Search-Adminauditlog cmdlet searches the logs based on the parameter specified and displays on the screen.

Shown below is a sample cmdlet which can be used to search the logs for their execution details of the cmdlet new-Sendconnector on a particular day.

Search-Adminauditlog –cmdlets New-Sendconnector -startdate 04/20/2014 -enddate 5/5/2015

Shown below is the cmdlet to search the logs with the details of Set-OWAVirtualDirectory and Set-ECPVirtualDirectory cmdlet execution with the specified time line

Auditing Admin logs using New-AdminAuditlogsearch

The New-AdminAuditLogsearch is similar to the Search-AdminAuditlog cmdlet; however, instead of displaying the results on the screen, it performs the search and then sends the result in XML format to the recipient specified as the parameter.
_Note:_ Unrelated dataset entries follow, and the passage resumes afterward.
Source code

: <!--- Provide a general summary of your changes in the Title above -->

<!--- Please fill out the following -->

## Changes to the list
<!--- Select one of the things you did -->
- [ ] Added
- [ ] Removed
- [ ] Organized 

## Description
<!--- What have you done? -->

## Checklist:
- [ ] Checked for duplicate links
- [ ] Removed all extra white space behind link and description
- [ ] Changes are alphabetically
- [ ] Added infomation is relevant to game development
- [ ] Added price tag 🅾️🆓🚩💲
New-AdminAuditLogsearch cmdlet search for all the logs matching the below conditions and send the mail to krishna@checkwhatsin.com:

  • Cmdlets   : Set-Mailbox
  • Parameters:   UseDatabaseQuotaDefaults, ProhibitSendReceiveQuota, ProhibitSendQuota
  • StartDate:   04/20/2014
  • EndDate :  05/05/2015

New-AdminAuditLogSearch -Name “Mailbox Quota Change Audit” -Cmdlets Set-Mailbox -Parameters UseDatabaseQuotaDefaults, ProhibitSendReceiveQuota, ProhibitSendQuota -StartDate 04/20/2014 -EndDate 05/05/2014 -StatusMailRecipients krishna@checkwhatsin.com

Admin audit logging totally relies on AD replication. Depending on the replication settings, the changes may not be logged immediately and available for the search. Logs should be available for the search once the replication is completed. In addition to the logging of Exchange cmdlets, you can also add the manual log entry. It could be used to add manual log using the cmdlet Write-AdminAuditLog with theCommentparameter. It could be used, when custom script is started and ended, during change activities, during start and end of any maintenance activity. These logs can be searched via EAC auditing page or using the Search-AdminAuditLog or New-AdminAuditLogSearch cmdlets. It is recommended to keep the Admin audit settings default, which logs all the commands except test-, get- and search- cmdlets.

I hope you find this article useful in the production environment.